Wednesday, December 16, 2009

a helpful wind

o Today another walk to the Eagle's Nest minipark was fairly mundane -- except the Schwepp's bottle protecting the broken end of a PVC property-line pipe has been gone ever since the PVC 'spear' weblog entry was updated. Therefore, a search of the trash containers at Walgreens (and pick-up, two ground-in batteries in the parking lot) turned up only a reduced-size Coca-Cola (R) bottle to be cut and placed over the pointed pipe tip.

Also, a Walgreens' shopping cart had been left on the sidewalk across the street (Monterey Road at Se Ocean Blvd/A1A) some months ago, found, then moved to a grassy place between some bushes with the belief that someone else would retrieve and return it to the store. Instead, it stood there between the bushes through wind, rain and sunshine until returned today to the store. The property holds a glass building used as a business premises, and is located blocks from the 'other' branch of the St. Lucie River where a small plane 'fell' into the water a few years ago. A glass beer bottle also lay broken many months near the building at the base of an electric-wire column, all passers-by too busy to pick up the pieces until this day.

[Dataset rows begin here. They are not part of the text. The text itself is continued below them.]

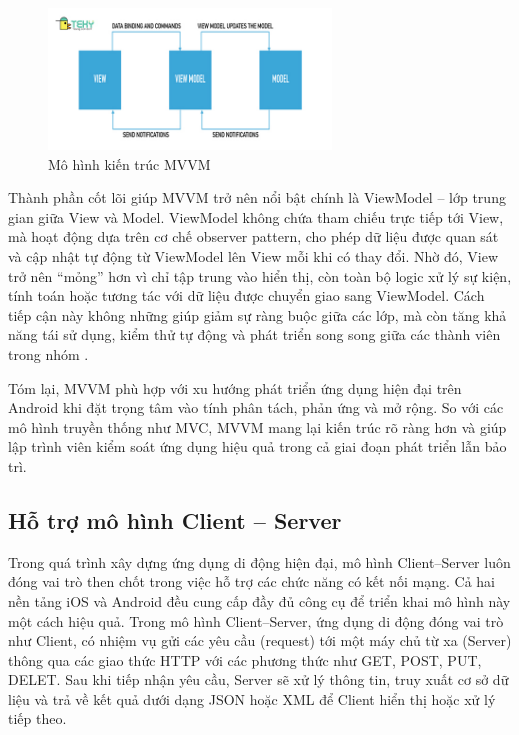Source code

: \begin{figure}[H]
    \centering
    \includegraphics[width=0.67\textwidth]{images/mvvm.jpg}
    \caption{Mô hình kiến trúc MVVM \cite{tekyMVVM}}
    \label{fig:fig13}
  \end{figure}

    
      \hspace*{0.8cm}Thành phần cốt lõi giúp MVVM trở nên nổi bật chính là ViewModel – lớp trung gian giữa View và Model. ViewModel không chứa tham chiếu trực tiếp tới View, mà hoạt động dựa trên cơ chế observer pattern, cho phép dữ liệu được quan sát và cập nhật tự động từ ViewModel lên View mỗi khi có thay đổi. Nhờ đó, View trở nên “mỏng” hơn vì chỉ tập trung vào hiển thị, còn toàn bộ logic xử lý sự kiện, tính toán hoặc tương tác với dữ liệu được chuyển giao sang ViewModel. Cách tiếp cận này không những giúp giảm sự ràng buộc giữa các lớp, mà còn tăng khả năng tái sử dụng, kiểm thử tự động và phát triển song song giữa các thành viên trong nhóm \cite{testability_mvvm}.
    
      \vspace{0.5em}
    
        \hspace*{0.8cm}Tóm lại, MVVM phù hợp với xu hướng phát triển ứng dụng hiện đại trên Android khi đặt trọng tâm vào tính phân tách, phản ứng và mở rộng. So với các mô hình truyền thống như MVC, MVVM mang lại kiến trúc rõ ràng hơn và giúp lập trình viên kiểm soát ứng dụng hiệu quả trong cả giai đoạn phát triển lẫn bảo trì.
    

\subsection{Hỗ trợ mô hình Client – Server}
\renewcommand{\labelitemi}{--}    
    
        \hspace*{0.8cm}Trong quá trình xây dựng ứng dụng di động hiện đại, mô hình Client–Server luôn đóng vai trò then chốt trong việc hỗ trợ các chức năng có kết nối mạng. Cả hai nền tảng iOS và Android đều cung cấp đầy đủ công cụ để triển khai mô hình này một cách hiệu quả. Trong mô hình Client–Server, ứng dụng di động đóng vai trò như Client, có nhiệm vụ gửi các yêu cầu (request) tới một máy chủ từ xa (Server) thông qua các giao thức HTTP với các phương thức như GET, POST, PUT, DELET. Sau khi tiếp nhận yêu cầu, Server sẽ xử lý thông tin, truy xuất cơ sở dữ liệu và trả về kết quả dưới dạng JSON hoặc XML để Client hiển thị hoặc xử lý tiếp theo.
    


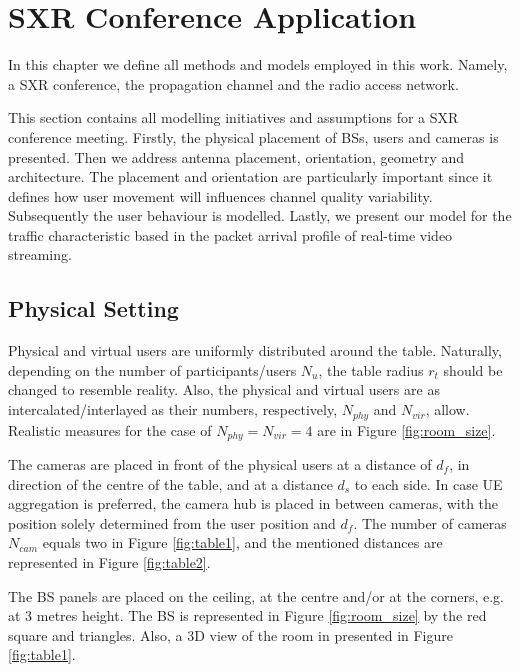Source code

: \section{SXR Conference Application}
\label{sec:sxr_meeting_modelling}
In this chapter we define all methods and models employed in this work. Namely, a SXR conference, the propagation channel and the radio access network. 

This section contains all modelling initiatives and assumptions for a SXR conference meeting. Firstly, the physical placement of \acp{BS}, users and cameras is presented. Then we address antenna placement, orientation, geometry and architecture. The placement and orientation are particularly important since it defines how user movement will influences channel quality variability. Subsequently the user behaviour is modelled. Lastly, we present our model for the traffic characteristic based in the packet arrival profile of real-time video streaming.

\subsection{Physical Setting}
\label{sec:ue_placement}

Physical and virtual users are uniformly distributed around the table. Naturally, depending on the number of participants/users $N_{u}$, the table radius $r_{t}$ should be changed to resemble reality. Also, the physical and virtual users are as intercalated/interlayed as their numbers, respectively, $N_{phy}$ and $N_{vir}$, allow. Realistic measures for the case of $N_{phy} = N_{vir} = 4$ are in Figure \ref{fig:room_size}.


The cameras are placed in front of the physical users at a distance of $d_f$, in direction of the centre of the table, and at a distance $d_s$ to each side. In case \ac{UE} aggregation is preferred, the camera hub is placed in between cameras, with the position solely determined from the user position and $d_f$. The number of cameras $N_{cam}$ equals two in Figure \ref{fig:table1}, and the mentioned distances are represented in Figure \ref{fig:table2}.

The \ac{BS} panels are placed on the ceiling, at the centre and/or at the corners, e.g. at 3 metres height. The BS is represented in Figure \ref{fig:room_size} by the red square and triangles. Also, a 3D view of the room in presented in Figure \ref{fig:table1}.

o The Stuart News dated 2/9 and 2/14, 2009 gives two articles describing measures intended to prevent harm when encountering "Africanized" honey bees in the region: 'Africanized bees gaining S. FL foothold' and 'Here's the buzz'. The former story tell us, "...Africanized bees are frequently on the prowl for new homes in which to build honeycombs. ..." Apparently the bees can spot people who carry African memory-images -- including me, carrying in mind ancient African memory-images viewed within a rare mucousal oracle-bead chronicle/artifact. The bees will focus on plant-form stalks that resemble tiny huts, with strands of plant matter radiating from a common tip that also can be matched with the appearance of bee/insect 'feet' (i.e., primitive claws). The plant-forms are more common after a lawn-cutting but can also be seen as plants die naturally and stalks dissemble. Tiny plant-form 'huts', furthermore, resemble hats, some of a size to shelter small insects.

It is an amazing experience to see eye-to-eye with a honeybee, and requires some flexibility. However, we lost a set of privacy hedges here near this condo in Kcc when a bee and I were seen communing about a tiny hut-like plantform atop one of the carefully clipped bushes (the bee could fit under it but not I). A viewing of the oracle-bead artifact shows that huts were the norm south of the equator. The bee was also reconnoitering me because I had hosed a small wasps' nest extended from its stem attached to the underside of the upper-level steps.